Results from the Phase 3 GRAVTI study by Hart et al. showed that SC induction followed by SC maintenance treatment with guselkumab resulted in superior clinical and endoscopic improvements in participants with moderately to severely active CD through 48 weeks compared with placebo. Hart et al. evaluated efficacy and safety of guselkumab SC induction followed by SC maintenance in participants with moderately to severely active CD in a    treat-through design.

July 2025

Brandt-Jürgens et al. identified a difference between the incidence rates of uveitis in patients with PsA or axSpA when treated with secukinumab compared to placebo. The authors conducted a post hoc analysis of 11 placebo-controlled clinical trials which has observed that uveitis incidences in patients with PsA are consistent with clinical trial data, and patients with axSpA show a lower incidence of uveitis compared to other publications.

April 2025

The efficacy and safety of tildrakizumab for the treatment of scalp psoriasis are maintained for up to 52 weeks of treatment in a clinical trial setting.

March 2025

Prajapati et al. conducted the PROTOSTAR trial to assess guselkumab in paediatric patients with moderate-to-severe plaque psoriasis.
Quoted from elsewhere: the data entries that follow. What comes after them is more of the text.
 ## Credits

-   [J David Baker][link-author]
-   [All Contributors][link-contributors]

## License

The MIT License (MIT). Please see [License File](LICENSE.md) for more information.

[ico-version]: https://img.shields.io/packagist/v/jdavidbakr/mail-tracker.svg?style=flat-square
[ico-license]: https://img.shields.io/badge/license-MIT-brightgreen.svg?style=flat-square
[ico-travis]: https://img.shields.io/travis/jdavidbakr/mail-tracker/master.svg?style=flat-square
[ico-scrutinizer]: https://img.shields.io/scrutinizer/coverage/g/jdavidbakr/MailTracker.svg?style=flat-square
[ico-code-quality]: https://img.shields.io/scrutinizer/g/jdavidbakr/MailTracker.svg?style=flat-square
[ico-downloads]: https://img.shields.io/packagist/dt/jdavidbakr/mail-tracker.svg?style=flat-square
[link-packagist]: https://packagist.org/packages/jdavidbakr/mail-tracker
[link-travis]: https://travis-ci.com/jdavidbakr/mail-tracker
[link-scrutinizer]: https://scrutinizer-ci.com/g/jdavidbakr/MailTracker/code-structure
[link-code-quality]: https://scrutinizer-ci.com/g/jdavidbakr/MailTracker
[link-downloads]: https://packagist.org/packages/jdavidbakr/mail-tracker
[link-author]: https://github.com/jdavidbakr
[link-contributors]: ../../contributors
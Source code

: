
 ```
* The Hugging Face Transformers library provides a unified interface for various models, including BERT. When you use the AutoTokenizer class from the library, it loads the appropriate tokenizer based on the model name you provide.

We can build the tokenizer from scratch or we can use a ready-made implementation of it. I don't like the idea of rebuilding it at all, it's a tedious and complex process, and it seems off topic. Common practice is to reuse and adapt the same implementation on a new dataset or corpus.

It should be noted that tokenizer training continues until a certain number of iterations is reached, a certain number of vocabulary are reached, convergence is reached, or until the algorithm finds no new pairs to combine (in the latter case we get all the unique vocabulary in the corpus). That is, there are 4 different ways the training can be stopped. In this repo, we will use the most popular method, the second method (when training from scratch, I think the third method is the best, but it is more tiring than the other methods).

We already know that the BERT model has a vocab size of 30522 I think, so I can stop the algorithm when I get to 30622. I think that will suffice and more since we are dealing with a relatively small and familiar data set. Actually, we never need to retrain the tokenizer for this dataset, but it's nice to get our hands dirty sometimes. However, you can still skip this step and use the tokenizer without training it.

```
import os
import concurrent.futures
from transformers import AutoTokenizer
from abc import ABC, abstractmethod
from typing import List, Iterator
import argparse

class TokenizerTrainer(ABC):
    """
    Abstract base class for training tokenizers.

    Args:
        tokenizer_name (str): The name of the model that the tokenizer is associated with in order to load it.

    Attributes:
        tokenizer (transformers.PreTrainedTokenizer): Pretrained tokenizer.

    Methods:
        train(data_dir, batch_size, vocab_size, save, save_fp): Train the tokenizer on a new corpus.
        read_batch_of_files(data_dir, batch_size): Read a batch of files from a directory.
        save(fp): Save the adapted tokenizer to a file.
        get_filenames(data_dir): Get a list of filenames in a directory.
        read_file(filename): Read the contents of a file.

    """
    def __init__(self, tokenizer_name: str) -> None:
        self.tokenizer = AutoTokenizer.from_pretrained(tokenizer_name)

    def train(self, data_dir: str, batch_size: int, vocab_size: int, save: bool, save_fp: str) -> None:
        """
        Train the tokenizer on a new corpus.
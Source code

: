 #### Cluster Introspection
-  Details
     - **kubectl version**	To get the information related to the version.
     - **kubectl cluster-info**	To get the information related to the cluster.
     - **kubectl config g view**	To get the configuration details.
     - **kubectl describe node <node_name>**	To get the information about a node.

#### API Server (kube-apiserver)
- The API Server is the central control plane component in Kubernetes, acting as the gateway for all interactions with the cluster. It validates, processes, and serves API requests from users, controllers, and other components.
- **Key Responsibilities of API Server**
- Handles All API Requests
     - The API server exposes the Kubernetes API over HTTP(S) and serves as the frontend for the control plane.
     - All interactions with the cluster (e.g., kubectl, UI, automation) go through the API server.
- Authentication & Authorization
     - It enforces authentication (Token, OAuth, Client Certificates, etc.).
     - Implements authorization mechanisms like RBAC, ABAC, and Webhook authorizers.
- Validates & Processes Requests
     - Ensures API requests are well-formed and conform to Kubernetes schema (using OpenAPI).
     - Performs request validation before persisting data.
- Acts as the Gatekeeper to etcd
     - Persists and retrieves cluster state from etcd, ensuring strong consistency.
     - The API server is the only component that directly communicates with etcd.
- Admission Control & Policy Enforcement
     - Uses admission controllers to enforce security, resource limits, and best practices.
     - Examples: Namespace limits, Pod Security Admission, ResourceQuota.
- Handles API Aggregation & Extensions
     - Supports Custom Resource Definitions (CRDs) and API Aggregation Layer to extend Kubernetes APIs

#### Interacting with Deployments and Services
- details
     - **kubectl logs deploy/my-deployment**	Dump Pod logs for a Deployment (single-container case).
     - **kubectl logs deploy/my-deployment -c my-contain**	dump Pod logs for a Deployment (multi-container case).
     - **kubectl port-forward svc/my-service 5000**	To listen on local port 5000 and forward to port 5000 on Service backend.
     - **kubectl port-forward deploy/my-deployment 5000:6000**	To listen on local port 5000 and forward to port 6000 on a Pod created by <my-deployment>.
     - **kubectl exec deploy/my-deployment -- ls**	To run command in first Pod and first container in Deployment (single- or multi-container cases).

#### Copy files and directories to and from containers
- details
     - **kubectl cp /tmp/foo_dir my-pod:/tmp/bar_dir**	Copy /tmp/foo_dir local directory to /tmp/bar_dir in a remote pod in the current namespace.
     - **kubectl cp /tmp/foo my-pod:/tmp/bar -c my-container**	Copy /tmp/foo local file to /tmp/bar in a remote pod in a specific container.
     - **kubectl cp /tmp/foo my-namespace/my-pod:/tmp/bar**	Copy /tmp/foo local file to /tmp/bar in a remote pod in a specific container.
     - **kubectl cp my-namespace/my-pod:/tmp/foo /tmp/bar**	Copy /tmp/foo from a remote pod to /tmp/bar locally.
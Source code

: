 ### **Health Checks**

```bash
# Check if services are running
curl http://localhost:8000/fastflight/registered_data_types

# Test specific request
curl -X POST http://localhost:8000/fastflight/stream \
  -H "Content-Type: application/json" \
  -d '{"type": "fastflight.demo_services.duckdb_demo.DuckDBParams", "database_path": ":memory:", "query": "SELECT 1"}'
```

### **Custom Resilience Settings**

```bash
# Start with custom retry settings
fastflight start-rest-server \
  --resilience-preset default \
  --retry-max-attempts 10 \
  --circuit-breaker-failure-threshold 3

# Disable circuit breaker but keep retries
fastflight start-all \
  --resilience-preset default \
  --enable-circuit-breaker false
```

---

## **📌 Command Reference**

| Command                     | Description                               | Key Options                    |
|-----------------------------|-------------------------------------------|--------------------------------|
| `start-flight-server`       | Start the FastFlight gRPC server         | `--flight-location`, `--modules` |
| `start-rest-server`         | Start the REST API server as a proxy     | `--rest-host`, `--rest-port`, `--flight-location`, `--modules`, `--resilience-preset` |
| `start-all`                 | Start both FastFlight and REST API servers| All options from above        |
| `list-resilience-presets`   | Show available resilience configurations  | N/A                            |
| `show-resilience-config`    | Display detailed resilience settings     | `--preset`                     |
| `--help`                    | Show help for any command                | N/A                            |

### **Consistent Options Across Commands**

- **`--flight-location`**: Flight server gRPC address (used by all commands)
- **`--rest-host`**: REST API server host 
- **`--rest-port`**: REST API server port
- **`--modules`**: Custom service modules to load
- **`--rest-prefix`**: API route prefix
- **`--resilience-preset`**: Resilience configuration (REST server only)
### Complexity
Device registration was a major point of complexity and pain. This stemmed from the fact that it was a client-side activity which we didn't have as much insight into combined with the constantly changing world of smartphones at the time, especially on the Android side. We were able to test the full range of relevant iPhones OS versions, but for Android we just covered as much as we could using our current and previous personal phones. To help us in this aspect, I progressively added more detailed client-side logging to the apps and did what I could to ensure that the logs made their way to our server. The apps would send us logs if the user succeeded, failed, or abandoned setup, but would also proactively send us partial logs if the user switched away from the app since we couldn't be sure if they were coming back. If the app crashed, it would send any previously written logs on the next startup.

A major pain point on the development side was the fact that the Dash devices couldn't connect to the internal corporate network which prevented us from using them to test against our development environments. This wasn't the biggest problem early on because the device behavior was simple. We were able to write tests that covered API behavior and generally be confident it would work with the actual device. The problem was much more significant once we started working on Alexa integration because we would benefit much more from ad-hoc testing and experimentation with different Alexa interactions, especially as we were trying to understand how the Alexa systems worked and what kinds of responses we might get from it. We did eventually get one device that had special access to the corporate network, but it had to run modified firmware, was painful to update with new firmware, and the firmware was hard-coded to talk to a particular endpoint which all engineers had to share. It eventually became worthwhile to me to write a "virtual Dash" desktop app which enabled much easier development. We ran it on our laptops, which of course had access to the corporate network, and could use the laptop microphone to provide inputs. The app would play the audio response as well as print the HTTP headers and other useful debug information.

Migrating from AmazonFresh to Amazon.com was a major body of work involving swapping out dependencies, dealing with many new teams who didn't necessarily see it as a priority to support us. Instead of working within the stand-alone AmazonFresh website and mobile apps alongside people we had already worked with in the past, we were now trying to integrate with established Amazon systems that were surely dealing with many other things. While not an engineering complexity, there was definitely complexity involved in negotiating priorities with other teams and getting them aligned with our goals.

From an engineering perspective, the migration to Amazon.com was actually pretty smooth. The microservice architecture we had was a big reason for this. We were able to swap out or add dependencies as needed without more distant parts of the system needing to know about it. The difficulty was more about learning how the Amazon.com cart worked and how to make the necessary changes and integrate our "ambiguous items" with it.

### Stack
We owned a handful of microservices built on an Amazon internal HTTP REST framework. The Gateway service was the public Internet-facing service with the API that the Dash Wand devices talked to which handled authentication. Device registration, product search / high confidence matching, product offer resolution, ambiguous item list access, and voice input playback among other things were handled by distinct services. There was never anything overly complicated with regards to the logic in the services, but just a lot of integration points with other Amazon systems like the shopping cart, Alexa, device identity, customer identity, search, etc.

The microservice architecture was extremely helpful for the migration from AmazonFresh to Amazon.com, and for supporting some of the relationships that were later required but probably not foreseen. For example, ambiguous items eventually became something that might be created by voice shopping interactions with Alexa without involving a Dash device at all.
Guselkumab significantly improved skin clearance versus placebo at Wk16, with high response rates sustained through Wk52 and a favourable safety profile.

February 2025

Sands et al. evaluated tamuzimod, a selective sphingosine 1-phosphate receptor 1 modulator, in patients with moderately-to-severely active UC. At Week 13, clinical remission (defined as an MMS stool frequency subscore of ≤1, rectal bleeding subscore of 0, and endoscopic subscore ≤1, excluding friability) was achieved by 28% and 24% of patients receiving tamuzimod 60 mg and 30 mg, respectively, compared with 11% in the placebo group. The treatment was well tolerated; most AEs were mild or moderate.